Il ne serait pas inutile, dans un contexte d’amnésie collective entretenue par nos gouvernants et les médias, de rappeler que l’histoire du mouvement ouvrier et de ses conquêtes, depuis ses origines jusqu’à nos jours, a été ponctuée de violences et de répressions : les journées de juin 1848, la Commune de Paris en 1871… Est-il si loin le temps où l’armée tirait sur les grévistes et les enfants de Fourmies (1891) ? Est-il si loin le temps où l’on pendait à Chicago les travailleurs en lutte pour la journée de 8 heures (1886) ? Cet événement est à l’origine de nos défilés du 1er mai. Sur une stèle du cimetière de Waldheim, à Chicago, sont inscrites les dernières paroles de l’un des syndicalistes condamnés, Augustin Spies : « Le jour viendra où notre silence sera plus puissant que les voix que vous étranglez aujourd’hui ».

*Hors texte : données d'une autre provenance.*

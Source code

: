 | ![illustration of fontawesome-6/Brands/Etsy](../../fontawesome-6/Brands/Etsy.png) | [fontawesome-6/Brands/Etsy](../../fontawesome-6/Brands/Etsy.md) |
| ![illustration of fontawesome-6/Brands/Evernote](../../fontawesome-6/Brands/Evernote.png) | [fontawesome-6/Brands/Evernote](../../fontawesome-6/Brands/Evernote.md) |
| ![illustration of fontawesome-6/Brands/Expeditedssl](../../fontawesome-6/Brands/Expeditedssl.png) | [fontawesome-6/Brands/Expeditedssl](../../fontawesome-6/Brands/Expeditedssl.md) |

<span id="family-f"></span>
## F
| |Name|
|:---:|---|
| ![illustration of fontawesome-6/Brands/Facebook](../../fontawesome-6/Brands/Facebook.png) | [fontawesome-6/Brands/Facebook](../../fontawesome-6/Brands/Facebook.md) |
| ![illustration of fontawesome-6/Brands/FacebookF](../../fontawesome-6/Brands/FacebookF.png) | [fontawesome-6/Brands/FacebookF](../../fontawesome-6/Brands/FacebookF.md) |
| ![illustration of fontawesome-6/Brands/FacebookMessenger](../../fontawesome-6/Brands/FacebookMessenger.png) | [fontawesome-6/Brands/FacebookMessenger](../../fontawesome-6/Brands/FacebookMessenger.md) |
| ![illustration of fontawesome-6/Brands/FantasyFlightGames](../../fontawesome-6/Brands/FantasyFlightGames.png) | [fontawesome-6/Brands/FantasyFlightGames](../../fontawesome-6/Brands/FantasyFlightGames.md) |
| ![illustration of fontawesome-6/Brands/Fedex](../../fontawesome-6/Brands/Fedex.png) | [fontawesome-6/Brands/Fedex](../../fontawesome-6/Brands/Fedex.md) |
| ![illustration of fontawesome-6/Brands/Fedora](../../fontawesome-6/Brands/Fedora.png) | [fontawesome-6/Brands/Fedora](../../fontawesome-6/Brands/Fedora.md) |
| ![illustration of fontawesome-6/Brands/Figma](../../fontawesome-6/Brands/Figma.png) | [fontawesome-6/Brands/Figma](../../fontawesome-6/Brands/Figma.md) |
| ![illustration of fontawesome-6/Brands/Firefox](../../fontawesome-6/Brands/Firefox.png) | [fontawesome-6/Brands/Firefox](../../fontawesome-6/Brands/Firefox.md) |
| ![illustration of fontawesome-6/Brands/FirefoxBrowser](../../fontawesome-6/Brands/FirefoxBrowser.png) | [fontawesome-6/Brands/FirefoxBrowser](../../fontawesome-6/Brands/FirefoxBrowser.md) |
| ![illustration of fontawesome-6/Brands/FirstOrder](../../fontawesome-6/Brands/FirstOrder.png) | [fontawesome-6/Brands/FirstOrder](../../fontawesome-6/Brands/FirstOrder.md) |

Est-il si loin le mois de juin 1936 avec ses occupations d’usine par les grévistes ? Est-elle si loin l’année 1948 qui vit le monde du travail s’embraser en France ? Des dockers de Marseille aux sidérurgistes lorrains ou aux pêcheurs bretons, sans oublier les houillères du Nord-Pas-de-Calais et du centre de la France, toute la classe ouvrière s’était soulevée face à un gouvernement qui avait beaucoup demandé pour l’effort de reconstruction d’après-guerre, mais refusait de donner en échange. La répression fut sauvage (le gouvernement et la presse de l’époque n’hésitaient pas à parler de grève insurrectionnelle). Jules Moch, ministre socialiste de l’Intérieur, envoya les CRS et les blindés avec autorisation de tirer sur les grévistes. Il y eut des milliers de blessés, des dizaines de morts, plusieurs centaines de mineurs emprisonnés et trois mille d’entre eux licenciés. Et enfin, sont-elles si loin les journées chaudes de mai 1968 ?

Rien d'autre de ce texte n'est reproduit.